In granting a divorce, the court shall make such disposition of the property of the parties as appears just and equitable, having regard for the respective merits of the parties and the condition in which they will be left by the divorce, the party through whom the property was acquired and the burdens imposed upon the property for the benefit of either party and children. The district court has discretion to determine what weight should be given each of these individual factors, and to divide the property as appropriate to the individual circumstances of each case. The justness and fairness of a marital property division cannot be gauged with a simple comparison of the amount of property awarded to each party. Rather, the disposition should be performed with regard to the respective merits of the parties, the condition in which they will be left by the divorce, the party through whom the property was acquired, and the burdens imposed upon the property for the benefit of either party.
Although one statutory factor to be considered in dividing property in a divorce is the party through whom the property was acquired, a party is not automatically entitled to all of that property. Under Wyoming law, all marital property is subject to equitable division upon divorce. In the present action, Appellant was not entitled to a larger portion of the couple’s retirement assets just because he had earned more money than Appellee.
Appellant also asserts that some of the retirement assets were acquired before the marriage, and therefore not part of the marital estate. This argument has merit, but the difficulty is that neither party provided any evidence of the value of the retirement assets at that earlier date. The record suggests that the parties were unsuccessful in obtaining this evidence, even though subpoenas were issued to the asset managers. Without evidence of the value of the retirement assets at the earlier date, the district court had no basis for excluding the pre-marital portion from division. The district court’s refusal to speculate was not unreasonable, and was not an abuse of discretion.
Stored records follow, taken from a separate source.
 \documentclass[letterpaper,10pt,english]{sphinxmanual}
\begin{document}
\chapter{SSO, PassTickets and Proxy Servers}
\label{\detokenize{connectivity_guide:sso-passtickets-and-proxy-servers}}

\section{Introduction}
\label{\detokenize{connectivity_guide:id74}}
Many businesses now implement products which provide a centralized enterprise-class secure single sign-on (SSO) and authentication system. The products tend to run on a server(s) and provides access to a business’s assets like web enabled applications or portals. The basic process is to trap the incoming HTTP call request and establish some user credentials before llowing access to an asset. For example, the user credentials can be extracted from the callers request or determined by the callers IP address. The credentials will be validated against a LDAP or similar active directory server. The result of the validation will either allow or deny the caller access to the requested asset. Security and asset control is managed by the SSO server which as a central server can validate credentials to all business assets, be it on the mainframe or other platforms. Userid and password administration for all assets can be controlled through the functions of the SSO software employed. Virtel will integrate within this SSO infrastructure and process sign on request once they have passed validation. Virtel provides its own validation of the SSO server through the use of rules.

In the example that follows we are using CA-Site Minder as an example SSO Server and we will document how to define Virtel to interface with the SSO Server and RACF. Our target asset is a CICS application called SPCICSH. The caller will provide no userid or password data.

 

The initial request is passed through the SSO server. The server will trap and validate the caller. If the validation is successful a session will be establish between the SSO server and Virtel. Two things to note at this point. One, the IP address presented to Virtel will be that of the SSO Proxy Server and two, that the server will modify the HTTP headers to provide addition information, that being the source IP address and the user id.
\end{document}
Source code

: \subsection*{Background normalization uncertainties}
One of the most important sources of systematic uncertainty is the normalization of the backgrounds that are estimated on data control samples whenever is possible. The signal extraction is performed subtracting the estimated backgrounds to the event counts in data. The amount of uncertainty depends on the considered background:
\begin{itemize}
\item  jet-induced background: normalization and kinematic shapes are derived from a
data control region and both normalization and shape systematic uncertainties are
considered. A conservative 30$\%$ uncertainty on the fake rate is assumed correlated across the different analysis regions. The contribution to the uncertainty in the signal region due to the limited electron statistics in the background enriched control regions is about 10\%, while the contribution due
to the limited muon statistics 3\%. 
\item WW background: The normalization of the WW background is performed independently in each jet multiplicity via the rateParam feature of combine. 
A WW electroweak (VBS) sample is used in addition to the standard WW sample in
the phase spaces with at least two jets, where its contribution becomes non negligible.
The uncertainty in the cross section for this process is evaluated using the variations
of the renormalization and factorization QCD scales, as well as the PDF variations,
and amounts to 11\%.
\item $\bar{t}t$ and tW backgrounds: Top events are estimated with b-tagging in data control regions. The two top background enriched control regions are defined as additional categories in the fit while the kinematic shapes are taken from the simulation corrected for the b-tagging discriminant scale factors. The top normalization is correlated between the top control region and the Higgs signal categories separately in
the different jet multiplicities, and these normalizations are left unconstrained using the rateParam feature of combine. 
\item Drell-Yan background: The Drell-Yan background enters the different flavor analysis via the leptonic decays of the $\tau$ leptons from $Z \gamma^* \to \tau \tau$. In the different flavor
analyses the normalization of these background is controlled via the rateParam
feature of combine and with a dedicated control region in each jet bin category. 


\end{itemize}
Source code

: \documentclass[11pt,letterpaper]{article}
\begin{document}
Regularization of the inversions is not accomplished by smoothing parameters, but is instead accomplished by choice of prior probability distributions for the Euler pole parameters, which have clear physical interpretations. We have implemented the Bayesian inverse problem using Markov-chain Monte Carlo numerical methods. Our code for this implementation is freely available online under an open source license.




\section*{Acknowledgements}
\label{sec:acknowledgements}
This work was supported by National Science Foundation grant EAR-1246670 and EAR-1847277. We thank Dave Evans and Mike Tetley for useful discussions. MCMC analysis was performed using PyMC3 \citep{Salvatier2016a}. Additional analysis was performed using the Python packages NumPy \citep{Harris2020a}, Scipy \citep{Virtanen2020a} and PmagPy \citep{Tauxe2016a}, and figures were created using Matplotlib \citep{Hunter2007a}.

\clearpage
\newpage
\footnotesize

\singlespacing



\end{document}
The divorce decree in the present action reflects that the district court considered the statutory factors. It found that “most of the assets have been acquired during the marriage and . . . that those assets have appreciated during the marriage.” The court determined that “an equitable distribution merits an equal distribution of the parties’ assets and liabilities.” It further found that “an equal division of the parties’ assets would adequately allow each party to have sufficient income with which to support his or her individual living expenses.” These findings and conclusions are sufficiently supported by the evidence of record, and are not so unfair or inequitable as to constitute an abuse of discretion.
Appellant also asserts that the district court did not follow proper procedure when it entered the divorce decree. He complains that the district court adopted the proposed divorce decree submitted by Appellee, without allowing Appellant an opportunity to approve the order as to form or to assert any objections. Appellant claims that this violated W.R.C.P. 58(a). W.R.C.P. 58(a) is the procedure used when the judge orally announces a decision and asks one of the parties, usually the prevailing party, to draft an order reflecting that decision. In the present action, the district court did not announce a decision at the end of the trial, and did not ask one of the parties to submit an order. Instead, it directed both parties to submit proposed divorce decrees. Both parties did so. In this way, the district court was reminded or made aware of the positions, arguments, and objections of both parties. Thus, there was no violation of W.R.C.P. 58(a).
Affirmed.
J. Burke delivered the opinion for the court.